AIM OF THE TASK - Copy the lines below, word for word, from the first through the line containing "것이 직관적일 것이다.". Leave the pictures out.

SOURCE RECORDS -
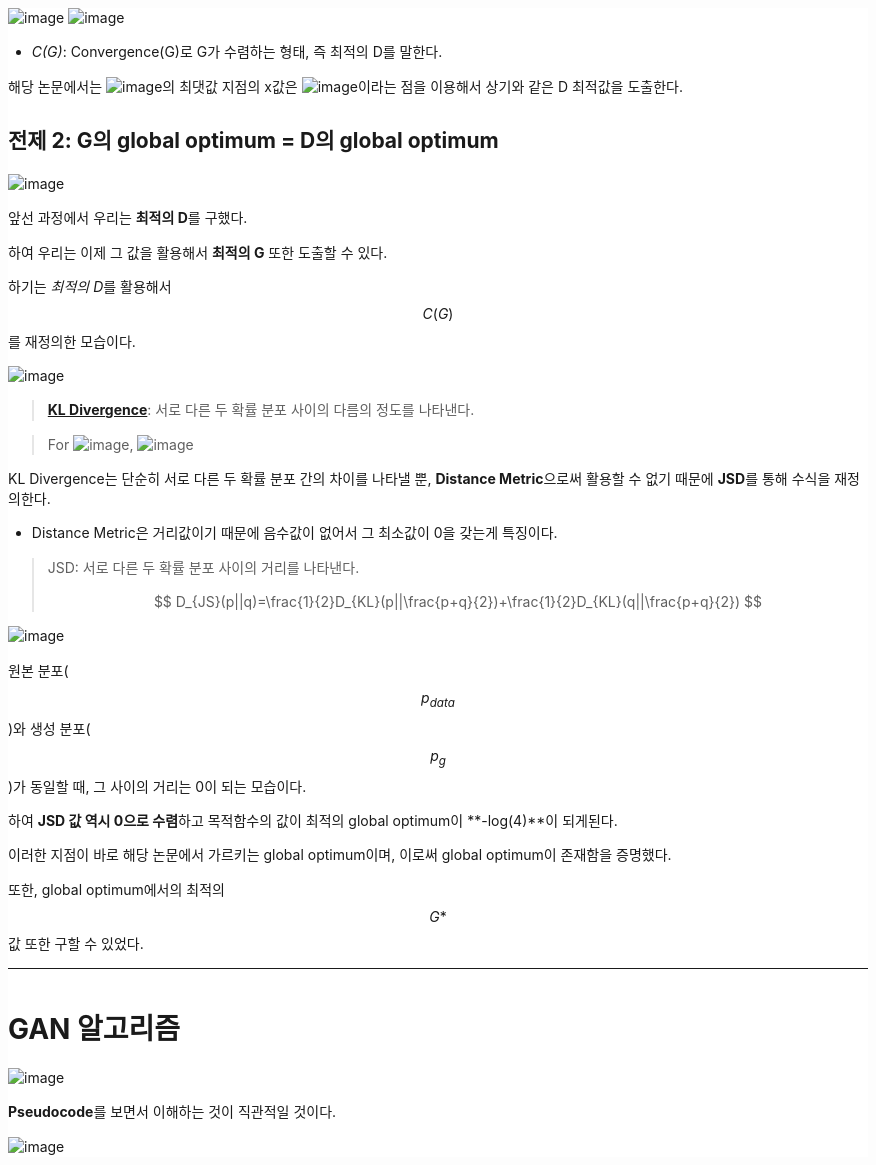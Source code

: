 ![image](https://user-images.githubusercontent.com/39285147/186091383-7d3632f3-c3a0-4928-a30c-c5107ee8b980.png)
![image](https://user-images.githubusercontent.com/39285147/186094774-0e0ed29d-1eff-454c-b669-bbe8048d0005.png)

- *C(G)*: Convergence(G)로 G가 수렴하는 형태, 즉 최적의 D를 말한다.

해당 논문에서는 ![image](https://user-images.githubusercontent.com/39285147/186129883-ad5957e3-7c26-4bfa-aeaf-8d8624c5804c.png)의 최댓값 지점의 x값은 ![image](https://user-images.githubusercontent.com/39285147/186129991-1d273c1f-eec4-45cc-bf04-023dfe1f0a17.png)이라는 점을 이용해서 상기와 같은 D 최적값을 도출한다.

## 전제 2: G의 global optimum = D의 global optimum
![image](https://user-images.githubusercontent.com/39285147/186094703-76f64fd2-1bc7-495c-bec5-4c8cdc2de830.png)

앞선 과정에서 우리는 **최적의 D**를 구했다.

하여 우리는 이제 그 값을 활용해서 **최적의 G** 또한 도출할 수 있다.

하기는 *최적의 D*를 활용해서 $$C(G)$$를 재정의한 모습이다.

![image](https://user-images.githubusercontent.com/39285147/186095528-3704426a-d5c9-43e2-9e39-31ffe45b2232.png)

> [**KL Divergence**](https://github.com/hchoi256/ai-terms/blob/main/entropy.md): 서로 다른 두 확률 분포 사이의 다름의 정도를 나타낸다.

> For ![image](https://user-images.githubusercontent.com/39285147/186096029-c6fae746-0d03-4a57-97e9-eb69c8f79cf1.png), ![image](https://user-images.githubusercontent.com/39285147/186095367-c4f7fbe9-1da1-44ce-8e3c-5c8e59f2ae58.png)

KL Divergence는 단순히 서로 다른 두 확률 분포 간의 차이를 나타낼 뿐, **Distance Metric**으로써 활용할 수 없기 때문에 **JSD**를 통해 수식을 재정의한다.
- Distance Metric은 거리값이기 때문에 음수값이 없어서 그 최소값이 0을 갖는게 특징이다.

> JSD: 서로 다른 두 확률 분포 사이의 거리를 나타낸다.
>
> $$ D_{JS}(p||q)=\frac{1}{2}D_{KL}(p||\frac{p+q}{2})+\frac{1}{2}D_{KL}(q||\frac{p+q}{2}) $$

![image](https://user-images.githubusercontent.com/39285147/186096637-ca65d8ef-14e3-4d4c-8e3c-541e6468525c.png)

원본 분포($$p_{data}$$)와 생성 분포($$p_g$$)가 동일할 때, 그 사이의 거리는 0이 되는 모습이다.

하여 **JSD 값 역시 0으로 수렴**하고 목적함수의 값이 최적의 global optimum이 **-log(4)**이 되게된다.

이러한 지점이 바로 해당 논문에서 가르키는 global optimum이며, 이로써 global optimum이 존재함을 증명했다.

또한, global optimum에서의 최적의 $$G*$$ 값 또한 구할 수 있었다.

****
# GAN 알고리즘
![image](https://user-images.githubusercontent.com/39285147/186098063-6c0711ab-39aa-4c17-8003-41947d9f915c.png)

**Pseudocode**를 보면서 이해하는 것이 직관적일 것이다.

![image](https://user-images.githubusercontent.com/39285147/186104665-02aabb4b-dea6-4b43-b5e4-8185b785d94d.png)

TASK SOLUTION -
Source code

: ![image](https://user-images.githubusercontent.com/39285147/186091383-7d3632f3-c3a0-4928-a30c-c5107ee8b980.png)
![image](https://user-images.githubusercontent.com/39285147/186094774-0e0ed29d-1eff-454c-b669-bbe8048d0005.png)

- *C(G)*: Convergence(G)로 G가 수렴하는 형태, 즉 최적의 D를 말한다.

해당 논문에서는 ![image](https://user-images.githubusercontent.com/39285147/186129883-ad5957e3-7c26-4bfa-aeaf-8d8624c5804c.png)의 최댓값 지점의 x값은 ![image](https://user-images.githubusercontent.com/39285147/186129991-1d273c1f-eec4-45cc-bf04-023dfe1f0a17.png)이라는 점을 이용해서 상기와 같은 D 최적값을 도출한다.

## 전제 2: G의 global optimum = D의 global optimum
![image](https://user-images.githubusercontent.com/39285147/186094703-76f64fd2-1bc7-495c-bec5-4c8cdc2de830.png)

앞선 과정에서 우리는 **최적의 D**를 구했다.

하여 우리는 이제 그 값을 활용해서 **최적의 G** 또한 도출할 수 있다.

하기는 *최적의 D*를 활용해서 $$C(G)$$를 재정의한 모습이다.

![image](https://user-images.githubusercontent.com/39285147/186095528-3704426a-d5c9-43e2-9e39-31ffe45b2232.png)

> [**KL Divergence**](https://github.com/hchoi256/ai-terms/blob/main/entropy.md): 서로 다른 두 확률 분포 사이의 다름의 정도를 나타낸다.

> For ![image](https://user-images.githubusercontent.com/39285147/186096029-c6fae746-0d03-4a57-97e9-eb69c8f79cf1.png), ![image](https://user-images.githubusercontent.com/39285147/186095367-c4f7fbe9-1da1-44ce-8e3c-5c8e59f2ae58.png)

KL Divergence는 단순히 서로 다른 두 확률 분포 간의 차이를 나타낼 뿐, **Distance Metric**으로써 활용할 수 없기 때문에 **JSD**를 통해 수식을 재정의한다.
- Distance Metric은 거리값이기 때문에 음수값이 없어서 그 최소값이 0을 갖는게 특징이다.

> JSD: 서로 다른 두 확률 분포 사이의 거리를 나타낸다.
>
> $$ D_{JS}(p||q)=\frac{1}{2}D_{KL}(p||\frac{p+q}{2})+\frac{1}{2}D_{KL}(q||\frac{p+q}{2}) $$

![image](https://user-images.githubusercontent.com/39285147/186096637-ca65d8ef-14e3-4d4c-8e3c-541e6468525c.png)

원본 분포($$p_{data}$$)와 생성 분포($$p_g$$)가 동일할 때, 그 사이의 거리는 0이 되는 모습이다.

하여 **JSD 값 역시 0으로 수렴**하고 목적함수의 값이 최적의 global optimum이 **-log(4)**이 되게된다.

이러한 지점이 바로 해당 논문에서 가르키는 global optimum이며, 이로써 global optimum이 존재함을 증명했다.

또한, global optimum에서의 최적의 $$G*$$ 값 또한 구할 수 있었다.

****
# GAN 알고리즘
![image](https://user-images.githubusercontent.com/39285147/186098063-6c0711ab-39aa-4c17-8003-41947d9f915c.png)

**Pseudocode**를 보면서 이해하는 것이 직관적일 것이다.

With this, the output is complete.